At Swaffham, also, Valentines are sent on this evening. Watching for a convenient opportunity, the door is slyly opened, and the Valentine attached to an apple or an orange, is thrown in; a loud rap at the door immediately follows, and the offender taking to his heels, is off instantly. Those in the house, generally knowing for what purpose the amusing rap was made, commence a search for the juvenile billet-doux: in this manner numbers are disposed of by each youth. By way of teasing the person who attends the door, a white oblong square the size of a letter is usually chalked on the step of the door, and should an attempt be made to pick it up, great amusement is thus afforded to some of the urchins, who are generally watching.—Every Day Book, vol. ii. p. 222.
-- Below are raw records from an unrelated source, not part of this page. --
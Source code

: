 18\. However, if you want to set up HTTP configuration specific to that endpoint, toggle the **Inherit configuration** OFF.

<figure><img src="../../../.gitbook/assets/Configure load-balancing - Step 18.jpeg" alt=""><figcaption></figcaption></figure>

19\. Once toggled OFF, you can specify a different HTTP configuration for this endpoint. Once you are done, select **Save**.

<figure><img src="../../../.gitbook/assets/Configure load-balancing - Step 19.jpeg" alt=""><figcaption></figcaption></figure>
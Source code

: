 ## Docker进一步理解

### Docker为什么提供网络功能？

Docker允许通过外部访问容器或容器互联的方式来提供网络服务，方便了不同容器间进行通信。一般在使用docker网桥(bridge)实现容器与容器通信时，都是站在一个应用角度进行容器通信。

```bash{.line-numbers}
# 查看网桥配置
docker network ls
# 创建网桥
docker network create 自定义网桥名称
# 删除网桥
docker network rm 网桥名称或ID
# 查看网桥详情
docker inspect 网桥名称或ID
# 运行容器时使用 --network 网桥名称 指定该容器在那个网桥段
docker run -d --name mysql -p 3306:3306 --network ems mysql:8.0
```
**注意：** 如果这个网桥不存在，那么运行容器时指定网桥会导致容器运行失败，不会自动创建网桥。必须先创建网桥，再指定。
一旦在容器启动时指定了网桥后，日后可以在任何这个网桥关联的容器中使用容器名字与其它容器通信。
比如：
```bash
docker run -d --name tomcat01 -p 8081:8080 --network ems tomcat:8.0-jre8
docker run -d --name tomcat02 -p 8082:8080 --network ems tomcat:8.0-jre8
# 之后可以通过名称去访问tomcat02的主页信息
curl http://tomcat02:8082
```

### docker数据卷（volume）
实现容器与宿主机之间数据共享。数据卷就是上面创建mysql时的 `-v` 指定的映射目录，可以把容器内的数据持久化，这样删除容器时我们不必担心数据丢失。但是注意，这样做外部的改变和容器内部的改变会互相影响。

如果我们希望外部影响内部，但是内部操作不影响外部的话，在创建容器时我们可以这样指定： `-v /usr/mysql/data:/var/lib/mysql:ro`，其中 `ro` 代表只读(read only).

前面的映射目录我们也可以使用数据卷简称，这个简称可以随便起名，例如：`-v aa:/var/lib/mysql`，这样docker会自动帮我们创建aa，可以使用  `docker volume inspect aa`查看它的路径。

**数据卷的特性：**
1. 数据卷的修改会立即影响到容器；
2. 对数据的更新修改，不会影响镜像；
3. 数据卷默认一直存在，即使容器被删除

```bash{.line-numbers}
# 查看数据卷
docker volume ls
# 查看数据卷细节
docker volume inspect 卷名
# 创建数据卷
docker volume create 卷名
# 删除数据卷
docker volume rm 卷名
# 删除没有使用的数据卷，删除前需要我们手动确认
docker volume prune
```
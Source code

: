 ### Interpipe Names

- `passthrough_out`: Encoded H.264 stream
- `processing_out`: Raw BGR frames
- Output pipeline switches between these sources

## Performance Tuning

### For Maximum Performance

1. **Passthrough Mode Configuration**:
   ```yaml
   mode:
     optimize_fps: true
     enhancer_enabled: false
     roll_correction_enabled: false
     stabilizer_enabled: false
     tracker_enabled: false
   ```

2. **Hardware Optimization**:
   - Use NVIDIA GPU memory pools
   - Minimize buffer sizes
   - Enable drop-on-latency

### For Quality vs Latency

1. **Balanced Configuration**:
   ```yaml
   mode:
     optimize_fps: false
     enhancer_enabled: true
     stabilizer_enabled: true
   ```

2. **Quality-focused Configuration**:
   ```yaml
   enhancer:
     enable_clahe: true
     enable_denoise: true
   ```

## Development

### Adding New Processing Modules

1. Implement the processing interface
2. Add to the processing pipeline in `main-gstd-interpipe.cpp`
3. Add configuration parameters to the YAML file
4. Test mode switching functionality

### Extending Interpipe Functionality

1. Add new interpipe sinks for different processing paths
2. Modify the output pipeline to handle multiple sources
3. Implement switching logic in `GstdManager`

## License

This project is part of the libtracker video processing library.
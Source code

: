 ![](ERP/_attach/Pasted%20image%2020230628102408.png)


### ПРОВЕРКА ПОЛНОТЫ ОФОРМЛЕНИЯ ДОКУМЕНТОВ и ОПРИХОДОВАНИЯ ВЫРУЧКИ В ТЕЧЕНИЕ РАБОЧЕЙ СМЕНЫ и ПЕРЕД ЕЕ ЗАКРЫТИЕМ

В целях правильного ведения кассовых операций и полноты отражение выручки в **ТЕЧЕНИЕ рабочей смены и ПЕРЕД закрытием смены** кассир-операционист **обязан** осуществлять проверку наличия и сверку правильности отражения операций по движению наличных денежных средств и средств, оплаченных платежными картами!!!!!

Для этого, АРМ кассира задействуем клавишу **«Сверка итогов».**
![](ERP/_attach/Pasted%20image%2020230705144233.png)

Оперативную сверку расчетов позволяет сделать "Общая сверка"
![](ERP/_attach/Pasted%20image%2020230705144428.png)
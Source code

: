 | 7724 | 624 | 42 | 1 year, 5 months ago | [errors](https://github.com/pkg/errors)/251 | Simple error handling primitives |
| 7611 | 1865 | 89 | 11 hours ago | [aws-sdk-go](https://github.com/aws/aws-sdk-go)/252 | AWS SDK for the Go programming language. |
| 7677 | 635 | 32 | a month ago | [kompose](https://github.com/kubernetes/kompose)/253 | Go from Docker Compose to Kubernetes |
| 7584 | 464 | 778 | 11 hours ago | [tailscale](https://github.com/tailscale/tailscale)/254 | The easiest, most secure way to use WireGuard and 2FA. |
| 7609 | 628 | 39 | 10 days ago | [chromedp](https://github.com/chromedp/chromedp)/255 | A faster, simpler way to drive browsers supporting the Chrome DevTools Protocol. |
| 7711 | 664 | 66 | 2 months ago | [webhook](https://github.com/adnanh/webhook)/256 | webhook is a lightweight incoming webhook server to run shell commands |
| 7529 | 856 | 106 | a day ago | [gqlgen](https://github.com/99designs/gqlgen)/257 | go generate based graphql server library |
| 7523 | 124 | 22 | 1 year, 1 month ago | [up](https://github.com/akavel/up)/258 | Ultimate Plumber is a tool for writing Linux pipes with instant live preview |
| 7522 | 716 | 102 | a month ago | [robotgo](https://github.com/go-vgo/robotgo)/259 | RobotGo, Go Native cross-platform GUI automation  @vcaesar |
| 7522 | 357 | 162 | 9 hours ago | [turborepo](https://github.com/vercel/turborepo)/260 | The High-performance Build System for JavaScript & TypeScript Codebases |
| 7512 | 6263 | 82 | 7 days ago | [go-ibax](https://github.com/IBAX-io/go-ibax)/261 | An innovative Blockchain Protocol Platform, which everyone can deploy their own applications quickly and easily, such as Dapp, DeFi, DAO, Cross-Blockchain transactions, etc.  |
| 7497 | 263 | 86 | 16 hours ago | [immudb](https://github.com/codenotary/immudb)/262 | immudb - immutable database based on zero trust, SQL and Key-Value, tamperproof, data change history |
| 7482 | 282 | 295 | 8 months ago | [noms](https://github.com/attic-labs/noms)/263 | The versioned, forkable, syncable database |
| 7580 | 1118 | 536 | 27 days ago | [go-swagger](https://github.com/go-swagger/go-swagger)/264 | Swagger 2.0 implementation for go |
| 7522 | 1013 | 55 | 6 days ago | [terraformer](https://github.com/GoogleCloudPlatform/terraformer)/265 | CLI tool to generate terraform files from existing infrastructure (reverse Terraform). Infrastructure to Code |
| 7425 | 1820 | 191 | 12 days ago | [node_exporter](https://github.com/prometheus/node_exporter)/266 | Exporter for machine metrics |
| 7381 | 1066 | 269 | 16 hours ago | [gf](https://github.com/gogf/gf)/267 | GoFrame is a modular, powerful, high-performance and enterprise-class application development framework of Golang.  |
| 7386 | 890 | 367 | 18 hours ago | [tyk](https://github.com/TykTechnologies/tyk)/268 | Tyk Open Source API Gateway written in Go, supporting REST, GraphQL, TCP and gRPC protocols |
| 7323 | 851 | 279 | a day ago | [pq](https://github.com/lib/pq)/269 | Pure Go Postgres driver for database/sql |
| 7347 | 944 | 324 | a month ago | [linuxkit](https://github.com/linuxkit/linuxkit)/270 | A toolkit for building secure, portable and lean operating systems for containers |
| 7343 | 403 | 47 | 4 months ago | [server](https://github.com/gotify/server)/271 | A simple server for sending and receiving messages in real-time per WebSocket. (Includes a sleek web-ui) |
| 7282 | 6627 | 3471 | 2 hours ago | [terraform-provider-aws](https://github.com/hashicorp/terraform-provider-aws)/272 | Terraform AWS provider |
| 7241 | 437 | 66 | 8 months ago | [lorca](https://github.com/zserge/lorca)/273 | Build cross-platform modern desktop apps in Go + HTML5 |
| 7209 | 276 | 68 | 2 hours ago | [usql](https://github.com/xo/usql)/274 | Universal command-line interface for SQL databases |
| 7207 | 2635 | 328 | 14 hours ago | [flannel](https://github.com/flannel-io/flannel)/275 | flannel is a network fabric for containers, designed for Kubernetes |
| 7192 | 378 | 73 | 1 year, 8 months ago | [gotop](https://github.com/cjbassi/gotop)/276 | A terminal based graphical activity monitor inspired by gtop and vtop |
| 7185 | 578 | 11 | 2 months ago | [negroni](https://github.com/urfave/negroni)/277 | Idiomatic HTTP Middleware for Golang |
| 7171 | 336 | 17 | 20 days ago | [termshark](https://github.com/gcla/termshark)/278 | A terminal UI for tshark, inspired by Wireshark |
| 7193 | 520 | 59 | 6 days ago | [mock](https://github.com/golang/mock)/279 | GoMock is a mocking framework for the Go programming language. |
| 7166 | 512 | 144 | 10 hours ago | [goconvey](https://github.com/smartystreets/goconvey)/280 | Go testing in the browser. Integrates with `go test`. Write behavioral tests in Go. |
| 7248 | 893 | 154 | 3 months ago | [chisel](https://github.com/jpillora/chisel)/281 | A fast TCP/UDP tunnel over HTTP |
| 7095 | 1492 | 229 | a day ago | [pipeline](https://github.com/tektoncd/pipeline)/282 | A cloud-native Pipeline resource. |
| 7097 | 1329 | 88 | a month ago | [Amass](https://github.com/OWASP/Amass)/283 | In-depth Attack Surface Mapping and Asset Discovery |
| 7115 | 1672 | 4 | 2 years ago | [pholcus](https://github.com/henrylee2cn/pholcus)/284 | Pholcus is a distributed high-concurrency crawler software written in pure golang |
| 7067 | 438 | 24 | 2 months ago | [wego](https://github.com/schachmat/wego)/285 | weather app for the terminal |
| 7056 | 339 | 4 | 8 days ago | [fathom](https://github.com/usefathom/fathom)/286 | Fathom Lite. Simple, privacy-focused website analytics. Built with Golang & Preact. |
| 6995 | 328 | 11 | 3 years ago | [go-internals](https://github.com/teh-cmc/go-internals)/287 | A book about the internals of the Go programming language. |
Feb. 14.] ST. VALENTINE’S DAY.
Feb. 14.]
ST. VALENTINE’S DAY.
This is a festival which lovers have observed and poets have honoured from time immemorial. The observance is much more than sixteen hundred years old, when the Christian Valentine was beaten by clubs and beheaded, at the time of the great heathen festival of love and purification. A few years ago the observance was dying out; but it has lately revived, especially in London.—N. & Q. 4th S. vol. xi. p. 129.
In that curious record of domestic life in England in the reign of Charles II., Pepys’ Diary, we find some notable illustrations of the customs connected with this day.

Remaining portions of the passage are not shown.